• _Work to complete_
Across the data below, count every line where the string "service" appears. Answer with the number alone.

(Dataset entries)
::::::::
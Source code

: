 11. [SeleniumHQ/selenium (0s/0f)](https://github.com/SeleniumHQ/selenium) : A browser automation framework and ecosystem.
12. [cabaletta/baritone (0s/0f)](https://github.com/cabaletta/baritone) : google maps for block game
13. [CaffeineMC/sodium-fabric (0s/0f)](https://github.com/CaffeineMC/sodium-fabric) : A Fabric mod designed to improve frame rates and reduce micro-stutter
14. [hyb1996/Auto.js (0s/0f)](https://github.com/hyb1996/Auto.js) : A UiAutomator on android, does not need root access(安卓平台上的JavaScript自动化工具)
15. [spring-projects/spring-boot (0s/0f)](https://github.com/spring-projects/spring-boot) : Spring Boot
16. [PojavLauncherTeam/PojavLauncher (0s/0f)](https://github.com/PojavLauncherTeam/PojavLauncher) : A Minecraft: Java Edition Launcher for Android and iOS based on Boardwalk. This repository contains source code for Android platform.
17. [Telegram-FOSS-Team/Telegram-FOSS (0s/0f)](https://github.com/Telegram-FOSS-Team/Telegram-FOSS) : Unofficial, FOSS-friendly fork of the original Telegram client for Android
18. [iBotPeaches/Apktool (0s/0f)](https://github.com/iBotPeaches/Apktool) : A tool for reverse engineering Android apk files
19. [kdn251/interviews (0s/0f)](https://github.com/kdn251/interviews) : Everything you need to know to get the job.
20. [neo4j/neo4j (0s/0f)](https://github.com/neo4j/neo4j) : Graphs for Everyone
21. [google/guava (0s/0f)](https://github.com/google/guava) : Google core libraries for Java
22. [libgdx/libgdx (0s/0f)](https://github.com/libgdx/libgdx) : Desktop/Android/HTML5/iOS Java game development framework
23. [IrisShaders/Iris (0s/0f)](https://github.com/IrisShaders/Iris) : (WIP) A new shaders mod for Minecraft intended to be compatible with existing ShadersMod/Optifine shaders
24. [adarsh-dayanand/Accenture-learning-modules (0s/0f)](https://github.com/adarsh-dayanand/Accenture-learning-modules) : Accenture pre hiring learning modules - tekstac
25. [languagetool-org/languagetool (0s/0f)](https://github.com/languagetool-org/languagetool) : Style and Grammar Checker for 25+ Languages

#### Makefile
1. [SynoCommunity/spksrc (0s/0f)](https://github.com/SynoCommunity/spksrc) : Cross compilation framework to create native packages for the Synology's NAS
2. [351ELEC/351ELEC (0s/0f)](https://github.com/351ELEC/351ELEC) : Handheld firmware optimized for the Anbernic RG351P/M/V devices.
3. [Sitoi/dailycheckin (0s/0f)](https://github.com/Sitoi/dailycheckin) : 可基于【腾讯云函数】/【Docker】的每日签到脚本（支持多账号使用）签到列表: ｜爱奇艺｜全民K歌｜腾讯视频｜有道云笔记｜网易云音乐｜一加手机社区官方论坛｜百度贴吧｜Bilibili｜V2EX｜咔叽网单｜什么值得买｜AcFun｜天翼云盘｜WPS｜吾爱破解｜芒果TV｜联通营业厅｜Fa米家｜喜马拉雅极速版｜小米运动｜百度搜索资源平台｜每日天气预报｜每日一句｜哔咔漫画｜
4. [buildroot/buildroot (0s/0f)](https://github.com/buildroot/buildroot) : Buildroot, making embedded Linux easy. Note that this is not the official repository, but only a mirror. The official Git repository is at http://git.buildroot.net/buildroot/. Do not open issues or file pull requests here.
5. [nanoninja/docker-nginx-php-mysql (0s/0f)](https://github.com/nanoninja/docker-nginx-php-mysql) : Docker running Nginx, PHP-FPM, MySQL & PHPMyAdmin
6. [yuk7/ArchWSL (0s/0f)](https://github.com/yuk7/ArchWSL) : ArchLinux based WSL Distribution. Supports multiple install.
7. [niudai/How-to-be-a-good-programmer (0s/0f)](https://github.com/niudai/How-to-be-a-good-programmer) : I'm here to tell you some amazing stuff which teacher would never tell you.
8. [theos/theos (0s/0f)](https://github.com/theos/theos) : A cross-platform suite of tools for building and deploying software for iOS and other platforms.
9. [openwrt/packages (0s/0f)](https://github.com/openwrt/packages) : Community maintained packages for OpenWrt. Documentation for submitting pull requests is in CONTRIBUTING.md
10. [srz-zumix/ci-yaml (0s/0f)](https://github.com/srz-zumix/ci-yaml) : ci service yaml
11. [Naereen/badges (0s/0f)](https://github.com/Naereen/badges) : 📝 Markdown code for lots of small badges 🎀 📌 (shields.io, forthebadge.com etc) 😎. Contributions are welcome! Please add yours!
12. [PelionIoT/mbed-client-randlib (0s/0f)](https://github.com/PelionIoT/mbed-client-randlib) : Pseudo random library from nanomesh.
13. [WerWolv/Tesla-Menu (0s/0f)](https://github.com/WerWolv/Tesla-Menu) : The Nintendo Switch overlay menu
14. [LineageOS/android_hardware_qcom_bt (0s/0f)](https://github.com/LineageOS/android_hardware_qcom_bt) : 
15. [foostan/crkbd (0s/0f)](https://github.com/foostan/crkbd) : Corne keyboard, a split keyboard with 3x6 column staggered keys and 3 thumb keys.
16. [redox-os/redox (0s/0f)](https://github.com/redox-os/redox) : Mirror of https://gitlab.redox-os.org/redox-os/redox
::::::::
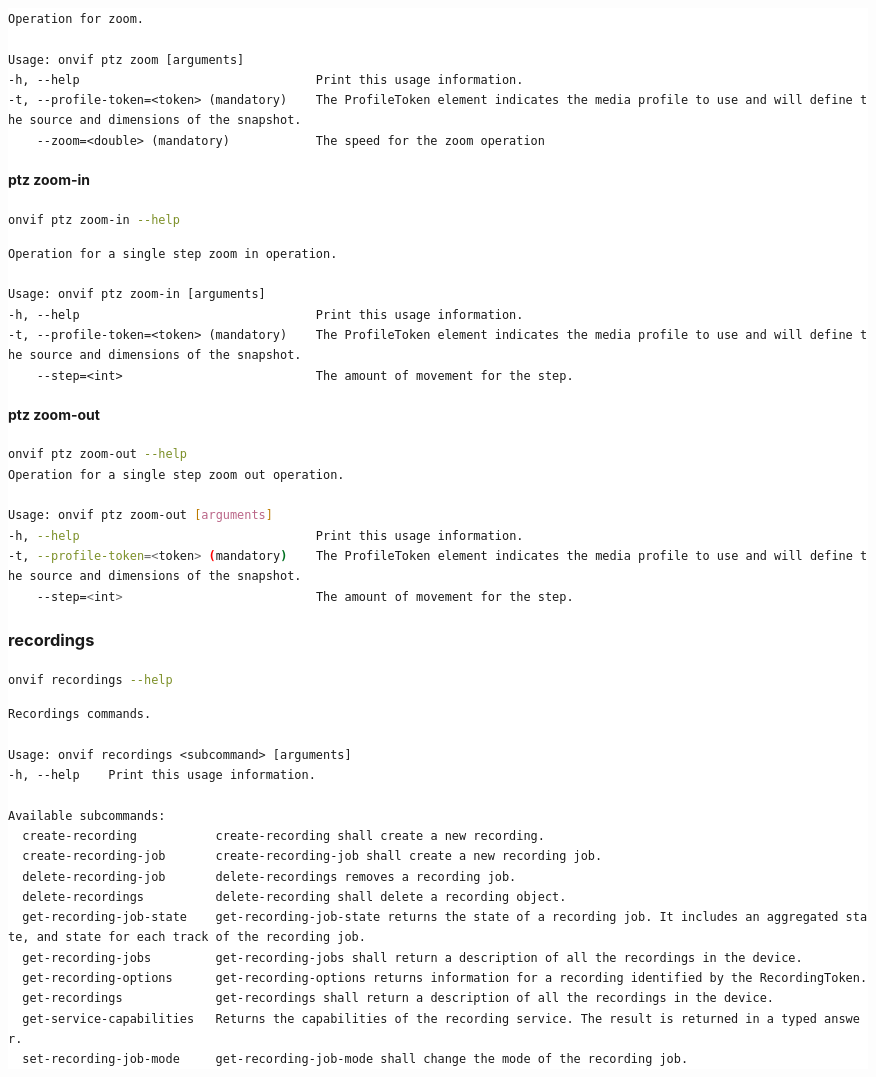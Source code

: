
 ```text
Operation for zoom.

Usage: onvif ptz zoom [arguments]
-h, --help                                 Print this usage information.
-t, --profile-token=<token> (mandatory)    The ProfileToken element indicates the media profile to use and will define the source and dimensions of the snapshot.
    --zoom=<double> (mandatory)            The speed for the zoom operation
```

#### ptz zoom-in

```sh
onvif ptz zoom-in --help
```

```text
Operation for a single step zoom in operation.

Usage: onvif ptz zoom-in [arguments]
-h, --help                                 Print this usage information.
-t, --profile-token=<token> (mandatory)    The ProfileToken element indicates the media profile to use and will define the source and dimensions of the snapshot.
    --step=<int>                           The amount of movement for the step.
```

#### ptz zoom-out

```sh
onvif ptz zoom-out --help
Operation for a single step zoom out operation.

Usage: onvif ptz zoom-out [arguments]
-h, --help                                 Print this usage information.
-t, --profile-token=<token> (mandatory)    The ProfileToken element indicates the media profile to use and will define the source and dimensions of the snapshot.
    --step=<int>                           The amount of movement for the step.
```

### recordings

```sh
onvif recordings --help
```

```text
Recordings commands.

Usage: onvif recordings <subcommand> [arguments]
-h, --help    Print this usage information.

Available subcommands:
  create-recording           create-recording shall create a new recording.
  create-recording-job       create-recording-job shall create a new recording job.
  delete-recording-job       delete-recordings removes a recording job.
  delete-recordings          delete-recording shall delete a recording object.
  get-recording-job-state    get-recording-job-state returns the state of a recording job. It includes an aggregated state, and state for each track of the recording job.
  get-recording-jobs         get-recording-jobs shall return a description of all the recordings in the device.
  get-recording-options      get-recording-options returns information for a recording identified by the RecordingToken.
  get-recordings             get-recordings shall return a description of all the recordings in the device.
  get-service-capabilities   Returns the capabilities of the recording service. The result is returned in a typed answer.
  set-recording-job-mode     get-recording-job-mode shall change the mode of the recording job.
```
::::::::
• _Final answer_
2